#### Prompt:
Determine how many lines in the entries below hold "этого". Respond with that number only.

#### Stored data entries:

Segment Open

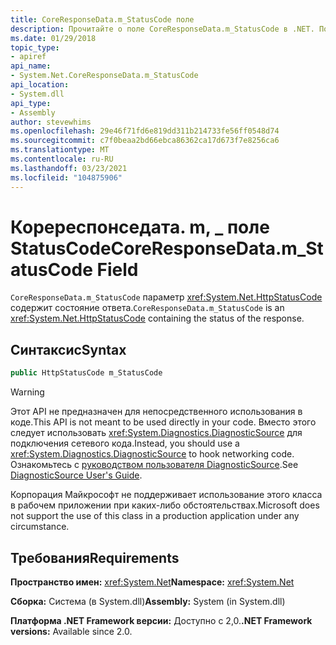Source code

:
 ```yaml
---
title: CoreResponseData.m_StatusCode поле
description: Прочитайте о поле CoreResponseData.m_StatusCode в .NET. Поле является типом HttpStatusCode, который содержит состояние HTTP-ответа.
ms.date: 01/29/2018
topic_type:
- apiref
api_name:
- System.Net.CoreResponseData.m_StatusCode
api_location:
- System.dll
api_type:
- Assembly
author: stevewhims
ms.openlocfilehash: 29e46f71fd6e819dd311b214733fe56ff0548d74
ms.sourcegitcommit: c7f0beaa2bd66ebca86362ca17d673f7e8256ca6
ms.translationtype: MT
ms.contentlocale: ru-RU
ms.lasthandoff: 03/23/2021
ms.locfileid: "104875906"
---
```

# <a name="coreresponsedatam_statuscode-field"></a><span data-ttu-id="0198d-104">Коререспонседата. m, \_ поле StatusCode</span><span class="sxs-lookup"><span data-stu-id="0198d-104">CoreResponseData.m\_StatusCode Field</span></span>

<span data-ttu-id="0198d-105">`CoreResponseData.m_StatusCode` параметр <xref:System.Net.HttpStatusCode> содержит состояние ответа.</span><span class="sxs-lookup"><span data-stu-id="0198d-105">`CoreResponseData.m_StatusCode` is an <xref:System.Net.HttpStatusCode> containing the status of the response.</span></span>

## <a name="syntax"></a><span data-ttu-id="0198d-106">Синтаксис</span><span class="sxs-lookup"><span data-stu-id="0198d-106">Syntax</span></span>
  
```csharp
public HttpStatusCode m_StatusCode
```

> [!WARNING]
> <span data-ttu-id="0198d-107">Этот API не предназначен для непосредственного использования в коде.</span><span class="sxs-lookup"><span data-stu-id="0198d-107">This API is not meant to be used directly in your code.</span></span> <span data-ttu-id="0198d-108">Вместо этого следует использовать <xref:System.Diagnostics.DiagnosticSource> для подключения сетевого кода.</span><span class="sxs-lookup"><span data-stu-id="0198d-108">Instead, you should use a <xref:System.Diagnostics.DiagnosticSource> to hook networking code.</span></span> <span data-ttu-id="0198d-109">Ознакомьтесь с [руководством пользователя DiagnosticSource](https://github.com/dotnet/runtime/blob/main/src/libraries/System.Diagnostics.DiagnosticSource/src/DiagnosticSourceUsersGuide.md).</span><span class="sxs-lookup"><span data-stu-id="0198d-109">See [DiagnosticSource User's Guide](https://github.com/dotnet/runtime/blob/main/src/libraries/System.Diagnostics.DiagnosticSource/src/DiagnosticSourceUsersGuide.md).</span></span>
>
> <span data-ttu-id="0198d-110">Корпорация Майкрософт не поддерживает использование этого класса в рабочем приложении при каких-либо обстоятельствах.</span><span class="sxs-lookup"><span data-stu-id="0198d-110">Microsoft does not support the use of this class in a production application under any circumstance.</span></span>

## <a name="requirements"></a><span data-ttu-id="0198d-111">Требования</span><span class="sxs-lookup"><span data-stu-id="0198d-111">Requirements</span></span>

<span data-ttu-id="0198d-112">**Пространство имен:** <xref:System.Net></span><span class="sxs-lookup"><span data-stu-id="0198d-112">**Namespace:** <xref:System.Net></span></span>

<span data-ttu-id="0198d-113">**Сборка:** Система (в System.dll)</span><span class="sxs-lookup"><span data-stu-id="0198d-113">**Assembly:** System (in System.dll)</span></span>

<span data-ttu-id="0198d-114">**Платформа .NET Framework версии:** Доступно с 2,0.</span><span class="sxs-lookup"><span data-stu-id="0198d-114">**.NET Framework versions:** Available since 2.0.</span></span>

Segment Closed

#### Exercise output:
2